Search the data for the word "their" and copy every line that contains it.

Extracted data entries
---------------
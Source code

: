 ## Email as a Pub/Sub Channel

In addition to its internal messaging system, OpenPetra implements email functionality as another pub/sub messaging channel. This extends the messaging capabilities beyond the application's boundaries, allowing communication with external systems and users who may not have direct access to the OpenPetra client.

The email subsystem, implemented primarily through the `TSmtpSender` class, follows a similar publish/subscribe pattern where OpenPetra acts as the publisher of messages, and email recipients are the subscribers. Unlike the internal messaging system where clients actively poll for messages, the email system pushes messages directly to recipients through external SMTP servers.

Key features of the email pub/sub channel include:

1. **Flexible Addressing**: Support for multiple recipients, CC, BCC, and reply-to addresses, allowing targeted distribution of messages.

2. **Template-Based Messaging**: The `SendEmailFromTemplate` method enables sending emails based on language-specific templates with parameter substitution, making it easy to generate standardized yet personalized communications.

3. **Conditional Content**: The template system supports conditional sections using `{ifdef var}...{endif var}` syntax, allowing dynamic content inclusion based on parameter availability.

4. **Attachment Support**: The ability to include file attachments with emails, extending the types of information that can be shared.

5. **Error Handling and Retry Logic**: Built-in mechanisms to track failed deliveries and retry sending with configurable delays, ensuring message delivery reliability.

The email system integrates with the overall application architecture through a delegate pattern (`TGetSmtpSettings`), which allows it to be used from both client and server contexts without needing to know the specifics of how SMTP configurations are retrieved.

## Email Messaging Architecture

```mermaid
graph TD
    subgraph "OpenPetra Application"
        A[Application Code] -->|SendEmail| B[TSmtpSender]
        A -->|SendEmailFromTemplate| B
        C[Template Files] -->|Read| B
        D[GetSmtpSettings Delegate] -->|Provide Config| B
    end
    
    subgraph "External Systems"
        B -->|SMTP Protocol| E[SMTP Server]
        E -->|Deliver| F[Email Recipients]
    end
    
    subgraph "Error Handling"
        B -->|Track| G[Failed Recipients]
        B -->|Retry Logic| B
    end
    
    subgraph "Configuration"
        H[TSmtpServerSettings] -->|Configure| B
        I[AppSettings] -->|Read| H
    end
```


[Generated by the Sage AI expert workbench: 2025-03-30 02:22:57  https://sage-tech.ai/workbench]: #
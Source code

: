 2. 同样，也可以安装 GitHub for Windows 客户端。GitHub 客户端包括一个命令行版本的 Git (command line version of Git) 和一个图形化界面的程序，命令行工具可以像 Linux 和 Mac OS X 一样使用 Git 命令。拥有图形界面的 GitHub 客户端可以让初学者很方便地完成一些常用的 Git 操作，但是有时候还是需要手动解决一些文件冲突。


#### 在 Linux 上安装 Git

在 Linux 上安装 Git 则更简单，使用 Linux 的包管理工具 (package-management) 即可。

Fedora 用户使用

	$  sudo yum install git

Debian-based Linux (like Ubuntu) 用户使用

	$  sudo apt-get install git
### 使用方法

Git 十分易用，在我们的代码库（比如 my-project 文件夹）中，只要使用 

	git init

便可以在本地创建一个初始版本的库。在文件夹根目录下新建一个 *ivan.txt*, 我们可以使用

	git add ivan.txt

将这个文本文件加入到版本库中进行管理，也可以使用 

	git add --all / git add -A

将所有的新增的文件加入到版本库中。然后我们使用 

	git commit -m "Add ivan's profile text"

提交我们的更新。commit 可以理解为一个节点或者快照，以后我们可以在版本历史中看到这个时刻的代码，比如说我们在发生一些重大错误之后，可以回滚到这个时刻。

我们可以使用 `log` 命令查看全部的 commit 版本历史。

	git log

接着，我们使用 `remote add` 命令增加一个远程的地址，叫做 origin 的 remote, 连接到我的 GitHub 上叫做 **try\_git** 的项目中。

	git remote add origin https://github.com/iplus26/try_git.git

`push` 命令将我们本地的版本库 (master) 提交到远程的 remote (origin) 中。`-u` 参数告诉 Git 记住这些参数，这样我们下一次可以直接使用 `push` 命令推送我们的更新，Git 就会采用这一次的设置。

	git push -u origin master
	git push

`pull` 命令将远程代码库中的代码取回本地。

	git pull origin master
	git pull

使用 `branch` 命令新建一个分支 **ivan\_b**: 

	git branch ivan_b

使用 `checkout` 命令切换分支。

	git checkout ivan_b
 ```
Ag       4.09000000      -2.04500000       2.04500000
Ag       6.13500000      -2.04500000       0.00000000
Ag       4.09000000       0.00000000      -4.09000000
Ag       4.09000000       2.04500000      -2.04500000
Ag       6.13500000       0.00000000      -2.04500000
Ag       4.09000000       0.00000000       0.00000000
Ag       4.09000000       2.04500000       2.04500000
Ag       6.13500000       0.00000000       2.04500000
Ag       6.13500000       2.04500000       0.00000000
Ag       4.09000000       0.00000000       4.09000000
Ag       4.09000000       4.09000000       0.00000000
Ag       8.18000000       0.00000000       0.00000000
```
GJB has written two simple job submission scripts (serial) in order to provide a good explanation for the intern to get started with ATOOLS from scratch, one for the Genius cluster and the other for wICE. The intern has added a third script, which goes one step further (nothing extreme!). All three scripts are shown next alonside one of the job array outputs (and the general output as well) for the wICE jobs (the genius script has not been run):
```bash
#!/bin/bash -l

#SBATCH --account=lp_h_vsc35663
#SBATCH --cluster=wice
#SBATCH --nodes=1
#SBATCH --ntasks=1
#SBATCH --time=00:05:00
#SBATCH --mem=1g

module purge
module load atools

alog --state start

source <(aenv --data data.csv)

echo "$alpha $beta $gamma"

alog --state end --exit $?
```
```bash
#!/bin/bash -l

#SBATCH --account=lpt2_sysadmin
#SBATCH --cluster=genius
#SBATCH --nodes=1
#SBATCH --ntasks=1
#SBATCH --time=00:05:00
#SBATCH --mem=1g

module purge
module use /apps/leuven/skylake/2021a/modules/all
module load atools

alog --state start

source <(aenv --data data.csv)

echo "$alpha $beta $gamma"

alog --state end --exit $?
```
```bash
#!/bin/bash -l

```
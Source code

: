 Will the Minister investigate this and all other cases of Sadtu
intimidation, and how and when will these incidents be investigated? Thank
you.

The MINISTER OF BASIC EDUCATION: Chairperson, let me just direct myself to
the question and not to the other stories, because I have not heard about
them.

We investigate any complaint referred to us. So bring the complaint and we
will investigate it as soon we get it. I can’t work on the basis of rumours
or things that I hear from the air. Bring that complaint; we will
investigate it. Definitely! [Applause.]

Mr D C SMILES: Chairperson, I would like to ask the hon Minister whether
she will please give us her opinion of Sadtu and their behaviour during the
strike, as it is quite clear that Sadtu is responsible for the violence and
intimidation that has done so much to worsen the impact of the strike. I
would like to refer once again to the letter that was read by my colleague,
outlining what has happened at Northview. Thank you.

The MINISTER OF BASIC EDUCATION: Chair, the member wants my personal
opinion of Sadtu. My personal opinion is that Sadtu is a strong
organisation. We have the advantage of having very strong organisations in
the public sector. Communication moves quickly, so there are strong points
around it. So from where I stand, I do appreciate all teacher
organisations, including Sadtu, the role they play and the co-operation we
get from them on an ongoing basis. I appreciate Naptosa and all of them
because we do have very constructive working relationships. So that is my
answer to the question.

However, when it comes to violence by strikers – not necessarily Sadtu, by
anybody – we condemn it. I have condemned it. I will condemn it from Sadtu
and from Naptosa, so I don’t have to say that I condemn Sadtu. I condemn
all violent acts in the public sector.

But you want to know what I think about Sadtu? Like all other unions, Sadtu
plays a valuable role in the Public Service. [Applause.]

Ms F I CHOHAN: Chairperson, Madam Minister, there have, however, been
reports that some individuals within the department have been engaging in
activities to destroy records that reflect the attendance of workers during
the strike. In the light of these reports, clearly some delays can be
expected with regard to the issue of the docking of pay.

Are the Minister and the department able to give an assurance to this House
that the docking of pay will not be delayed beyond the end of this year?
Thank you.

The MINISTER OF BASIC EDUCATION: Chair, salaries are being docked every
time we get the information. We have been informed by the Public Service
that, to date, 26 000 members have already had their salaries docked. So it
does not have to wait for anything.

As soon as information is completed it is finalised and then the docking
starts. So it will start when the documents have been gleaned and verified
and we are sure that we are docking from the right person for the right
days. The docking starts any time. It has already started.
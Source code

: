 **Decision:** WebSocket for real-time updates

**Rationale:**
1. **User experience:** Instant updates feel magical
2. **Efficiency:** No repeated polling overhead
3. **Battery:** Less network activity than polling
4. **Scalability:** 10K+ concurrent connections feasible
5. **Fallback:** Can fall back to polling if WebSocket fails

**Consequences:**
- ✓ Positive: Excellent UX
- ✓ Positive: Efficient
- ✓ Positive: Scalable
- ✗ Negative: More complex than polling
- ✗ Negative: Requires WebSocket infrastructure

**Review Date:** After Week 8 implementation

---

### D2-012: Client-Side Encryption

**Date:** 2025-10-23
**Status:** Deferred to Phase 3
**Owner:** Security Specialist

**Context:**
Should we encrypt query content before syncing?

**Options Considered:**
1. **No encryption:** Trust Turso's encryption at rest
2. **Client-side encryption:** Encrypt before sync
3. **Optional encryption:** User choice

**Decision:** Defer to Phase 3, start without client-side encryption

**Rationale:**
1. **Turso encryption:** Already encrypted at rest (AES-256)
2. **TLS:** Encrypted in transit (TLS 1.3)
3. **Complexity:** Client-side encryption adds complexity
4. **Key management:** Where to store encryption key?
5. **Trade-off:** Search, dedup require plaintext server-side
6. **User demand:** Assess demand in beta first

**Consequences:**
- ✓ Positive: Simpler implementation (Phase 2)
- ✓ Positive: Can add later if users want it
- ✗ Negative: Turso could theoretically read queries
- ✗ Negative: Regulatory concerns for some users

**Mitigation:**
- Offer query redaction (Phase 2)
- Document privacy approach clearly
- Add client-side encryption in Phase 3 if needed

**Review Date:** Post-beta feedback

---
---------------
**PROBLEM SOLUTION:**
she will please give us her opinion of Sadtu and their behaviour during the
that, to date, 26 000 members have already had their salaries docked. So it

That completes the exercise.